全身性エリテマトーデス(SLE)は,若年女性に好発し,自己免疫異常による多彩な自己抗体産生と臓器障害で特徴づけられる慢性炎症性疾患であり,代表的な自己免疫性疾患の1つである。SLEの治療は50年前のステロイドホルモンの導入によりパラダイムシフトを迎えた。すなわち,患者の長期生存が得られるようになったが,副作用の軽減が至上命題となっている。そのために種々の分子標的療法が試されてきたが,この半世紀で認可に至る新規分子標的療法はなかった。
そのような中,2011年3月にSLEの新規分子標的治療薬ベリムマブ(belimumab)が米国食品医薬品局(FDA)に認可された(文献1)。ベリムマブは可溶型B cell activating factor(BAFF;CD257,BLyS,TNFSF13B)を中和する完全ヒト化モノクローナル抗体である。BAFFはB細胞の増殖・分化に関わるサイトカインであり,種々の自己免疫性疾患における病態形成への関与が示唆されている。わが国でもSLEへの適応獲得に向けて第3相試験が進行中である。

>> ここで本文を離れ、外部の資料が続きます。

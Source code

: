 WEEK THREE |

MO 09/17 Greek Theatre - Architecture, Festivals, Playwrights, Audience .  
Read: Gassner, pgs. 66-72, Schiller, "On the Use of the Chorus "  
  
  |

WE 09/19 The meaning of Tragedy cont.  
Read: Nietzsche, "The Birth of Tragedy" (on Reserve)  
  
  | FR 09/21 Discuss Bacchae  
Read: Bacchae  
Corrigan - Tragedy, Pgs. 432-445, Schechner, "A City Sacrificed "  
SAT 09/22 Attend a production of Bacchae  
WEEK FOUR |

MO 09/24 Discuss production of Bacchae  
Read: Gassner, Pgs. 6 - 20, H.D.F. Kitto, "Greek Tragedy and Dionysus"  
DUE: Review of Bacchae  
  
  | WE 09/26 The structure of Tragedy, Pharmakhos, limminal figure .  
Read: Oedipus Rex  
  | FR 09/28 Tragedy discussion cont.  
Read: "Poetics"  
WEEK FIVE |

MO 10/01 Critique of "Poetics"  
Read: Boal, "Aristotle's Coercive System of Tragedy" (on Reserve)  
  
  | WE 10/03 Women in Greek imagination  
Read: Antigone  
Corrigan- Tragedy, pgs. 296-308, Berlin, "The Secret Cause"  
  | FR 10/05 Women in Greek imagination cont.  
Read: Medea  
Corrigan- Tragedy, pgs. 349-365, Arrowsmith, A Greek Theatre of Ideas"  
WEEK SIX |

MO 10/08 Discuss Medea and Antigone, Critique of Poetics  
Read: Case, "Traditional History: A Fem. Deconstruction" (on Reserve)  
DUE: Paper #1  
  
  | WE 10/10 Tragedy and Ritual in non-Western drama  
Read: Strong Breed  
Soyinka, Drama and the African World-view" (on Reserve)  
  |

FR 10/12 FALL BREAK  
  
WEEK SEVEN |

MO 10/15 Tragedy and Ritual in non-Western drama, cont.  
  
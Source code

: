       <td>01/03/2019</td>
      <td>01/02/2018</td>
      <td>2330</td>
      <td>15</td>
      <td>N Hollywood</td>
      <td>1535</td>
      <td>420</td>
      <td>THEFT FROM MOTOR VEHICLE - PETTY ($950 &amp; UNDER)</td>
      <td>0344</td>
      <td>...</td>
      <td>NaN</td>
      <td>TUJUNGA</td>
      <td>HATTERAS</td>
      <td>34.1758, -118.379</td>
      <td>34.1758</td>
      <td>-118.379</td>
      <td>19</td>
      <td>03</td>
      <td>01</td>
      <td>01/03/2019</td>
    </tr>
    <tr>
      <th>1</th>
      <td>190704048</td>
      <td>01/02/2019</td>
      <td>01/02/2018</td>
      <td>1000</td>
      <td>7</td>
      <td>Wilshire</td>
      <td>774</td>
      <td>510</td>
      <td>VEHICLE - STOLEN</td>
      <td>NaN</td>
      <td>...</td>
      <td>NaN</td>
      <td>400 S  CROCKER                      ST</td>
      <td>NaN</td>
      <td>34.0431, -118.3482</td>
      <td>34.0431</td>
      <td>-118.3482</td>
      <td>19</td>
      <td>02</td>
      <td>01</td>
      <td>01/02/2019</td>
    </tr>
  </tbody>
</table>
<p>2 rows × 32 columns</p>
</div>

ベリムマブは,ステロイドのような劇的な抗SLE効果はないが,クラススイッチしたメモリーB細胞を直接障害しないため,感染症のリスクが少ないとされる。そのため,併用によってステロイドの必要量を引き下げる効果が最も期待される。
1) Navarra SV, et al:Lancet. 2011;377(9767):721-31.